Transcribe the stretch of entries below from the line with "Slang unterstützt momentan" through the line with "In dem Beispielcode", exactly and with both ends included; leave out all other lines.

Extracted records
☆ ☆ ☆

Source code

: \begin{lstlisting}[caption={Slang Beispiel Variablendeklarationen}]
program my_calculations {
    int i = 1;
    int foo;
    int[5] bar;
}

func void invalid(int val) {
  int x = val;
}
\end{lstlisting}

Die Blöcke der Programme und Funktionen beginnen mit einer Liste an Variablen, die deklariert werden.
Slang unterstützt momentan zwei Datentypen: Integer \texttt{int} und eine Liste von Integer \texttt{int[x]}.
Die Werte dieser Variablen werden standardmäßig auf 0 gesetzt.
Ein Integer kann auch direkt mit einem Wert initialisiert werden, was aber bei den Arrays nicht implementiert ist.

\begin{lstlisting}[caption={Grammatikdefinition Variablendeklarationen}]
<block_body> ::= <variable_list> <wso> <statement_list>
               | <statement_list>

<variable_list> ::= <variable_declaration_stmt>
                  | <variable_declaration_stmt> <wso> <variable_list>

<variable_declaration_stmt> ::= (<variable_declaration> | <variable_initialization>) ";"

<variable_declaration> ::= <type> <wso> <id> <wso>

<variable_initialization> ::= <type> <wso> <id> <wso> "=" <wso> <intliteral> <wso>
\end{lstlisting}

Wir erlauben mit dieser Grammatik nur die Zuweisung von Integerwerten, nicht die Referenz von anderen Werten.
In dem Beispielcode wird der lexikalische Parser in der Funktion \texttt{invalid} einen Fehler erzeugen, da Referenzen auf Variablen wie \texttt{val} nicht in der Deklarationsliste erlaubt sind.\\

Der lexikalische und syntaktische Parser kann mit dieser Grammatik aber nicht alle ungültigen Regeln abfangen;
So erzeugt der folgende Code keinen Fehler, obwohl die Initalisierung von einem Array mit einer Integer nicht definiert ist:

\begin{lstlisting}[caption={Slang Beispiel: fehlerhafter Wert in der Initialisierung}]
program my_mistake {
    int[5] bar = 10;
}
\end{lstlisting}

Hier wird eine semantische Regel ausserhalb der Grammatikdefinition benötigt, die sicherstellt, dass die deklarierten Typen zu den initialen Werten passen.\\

☆ ☆ ☆

## Result of this exercise
Slang unterstützt momentan zwei Datentypen: Integer \texttt{int} und eine Liste von Integer \texttt{int[x]}.
Die Werte dieser Variablen werden standardmäßig auf 0 gesetzt.
Ein Integer kann auch direkt mit einem Wert initialisiert werden, was aber bei den Arrays nicht implementiert ist.

\begin{lstlisting}[caption={Grammatikdefinition Variablendeklarationen}]
<block_body> ::= <variable_list> <wso> <statement_list>
               | <statement_list>

<variable_list> ::= <variable_declaration_stmt>
                  | <variable_declaration_stmt> <wso> <variable_list>

<variable_declaration_stmt> ::= (<variable_declaration> | <variable_initialization>) ";"

<variable_declaration> ::= <type> <wso> <id> <wso>

<variable_initialization> ::= <type> <wso> <id> <wso> "=" <wso> <intliteral> <wso>
\end{lstlisting}

Wir erlauben mit dieser Grammatik nur die Zuweisung von Integerwerten, nicht die Referenz von anderen Werten.
In dem Beispielcode wird der lexikalische Parser in der Funktion \texttt{invalid} einen Fehler erzeugen, da Referenzen auf Variablen wie \texttt{val} nicht in der Deklarationsliste erlaubt sind.\\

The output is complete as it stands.